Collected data
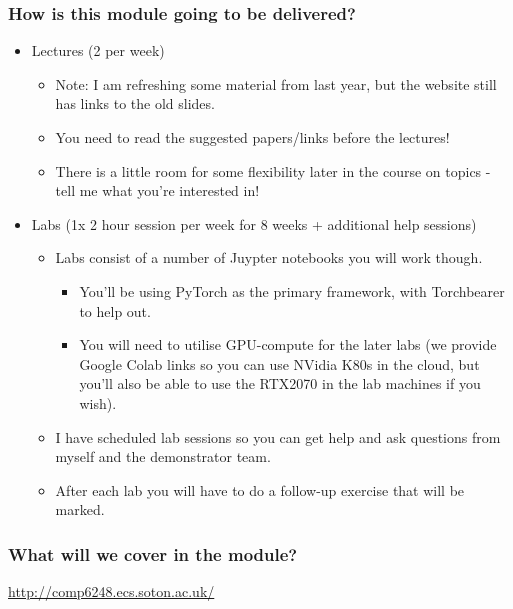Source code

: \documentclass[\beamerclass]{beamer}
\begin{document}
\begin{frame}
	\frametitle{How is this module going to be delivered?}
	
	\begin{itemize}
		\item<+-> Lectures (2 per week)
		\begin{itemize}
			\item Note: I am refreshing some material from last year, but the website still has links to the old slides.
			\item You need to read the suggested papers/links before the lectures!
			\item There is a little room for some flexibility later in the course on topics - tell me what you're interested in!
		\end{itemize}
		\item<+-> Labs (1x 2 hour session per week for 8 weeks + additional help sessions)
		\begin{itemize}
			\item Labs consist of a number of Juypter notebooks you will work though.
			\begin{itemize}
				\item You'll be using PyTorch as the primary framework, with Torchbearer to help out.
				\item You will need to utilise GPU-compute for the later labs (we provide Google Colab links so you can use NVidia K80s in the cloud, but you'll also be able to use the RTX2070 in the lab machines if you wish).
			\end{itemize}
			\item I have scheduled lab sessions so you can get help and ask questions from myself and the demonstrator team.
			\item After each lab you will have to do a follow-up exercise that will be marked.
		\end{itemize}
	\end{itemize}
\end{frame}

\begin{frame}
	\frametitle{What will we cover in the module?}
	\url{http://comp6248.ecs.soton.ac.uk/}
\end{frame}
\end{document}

---

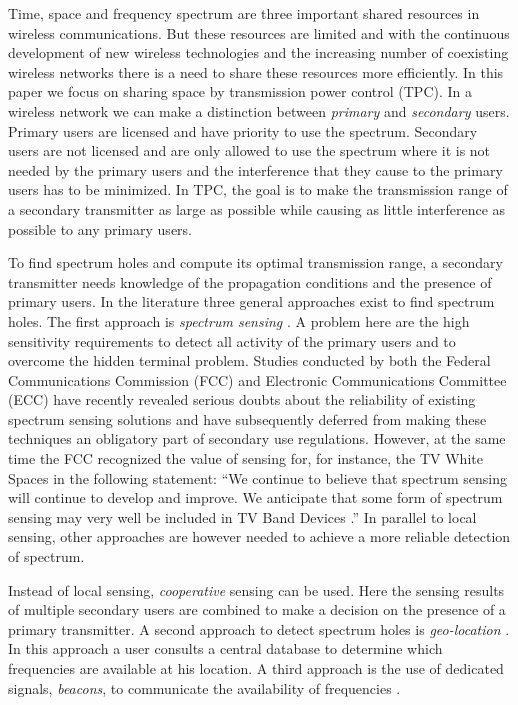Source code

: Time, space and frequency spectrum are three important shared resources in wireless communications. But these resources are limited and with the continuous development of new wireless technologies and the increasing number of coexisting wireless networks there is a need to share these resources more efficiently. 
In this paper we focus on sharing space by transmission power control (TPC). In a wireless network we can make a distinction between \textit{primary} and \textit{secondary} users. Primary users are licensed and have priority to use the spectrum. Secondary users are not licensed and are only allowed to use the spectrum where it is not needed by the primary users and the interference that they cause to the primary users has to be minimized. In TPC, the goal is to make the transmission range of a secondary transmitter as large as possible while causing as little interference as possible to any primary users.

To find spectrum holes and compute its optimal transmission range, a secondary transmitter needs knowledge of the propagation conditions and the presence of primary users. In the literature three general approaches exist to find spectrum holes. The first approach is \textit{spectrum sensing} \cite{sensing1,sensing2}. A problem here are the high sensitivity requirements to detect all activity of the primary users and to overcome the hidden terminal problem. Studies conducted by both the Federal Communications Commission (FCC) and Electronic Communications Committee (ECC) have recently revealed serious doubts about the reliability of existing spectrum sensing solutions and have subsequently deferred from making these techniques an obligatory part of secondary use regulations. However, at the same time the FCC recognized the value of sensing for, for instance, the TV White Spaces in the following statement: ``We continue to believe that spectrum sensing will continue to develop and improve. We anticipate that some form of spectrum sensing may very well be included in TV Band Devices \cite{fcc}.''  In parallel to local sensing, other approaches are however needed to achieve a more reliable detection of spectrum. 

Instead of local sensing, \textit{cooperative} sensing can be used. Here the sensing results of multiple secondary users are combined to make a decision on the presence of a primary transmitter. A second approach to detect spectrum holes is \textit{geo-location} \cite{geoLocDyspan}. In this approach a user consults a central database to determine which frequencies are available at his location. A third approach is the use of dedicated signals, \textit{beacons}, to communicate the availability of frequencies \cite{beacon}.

* * *

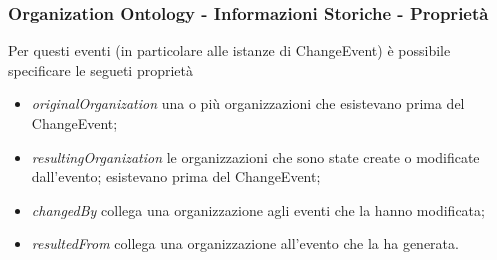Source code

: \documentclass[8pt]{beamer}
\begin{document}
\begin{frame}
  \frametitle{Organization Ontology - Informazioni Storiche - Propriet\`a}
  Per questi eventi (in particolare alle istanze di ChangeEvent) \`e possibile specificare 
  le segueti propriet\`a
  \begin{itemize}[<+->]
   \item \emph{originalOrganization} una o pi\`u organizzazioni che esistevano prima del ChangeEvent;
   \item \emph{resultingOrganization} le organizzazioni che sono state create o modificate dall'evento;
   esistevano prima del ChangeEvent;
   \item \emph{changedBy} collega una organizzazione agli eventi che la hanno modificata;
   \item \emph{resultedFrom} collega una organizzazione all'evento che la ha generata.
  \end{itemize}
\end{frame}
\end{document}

◆ **Work task**
From the records above, copy each line in which the string "organizzazioni" occurs.

◆ **Output**
   \item \emph{originalOrganization} una o pi\`u organizzazioni che esistevano prima del ChangeEvent;
   \item \emph{resultingOrganization} le organizzazioni che sono state create o modificate dall'evento;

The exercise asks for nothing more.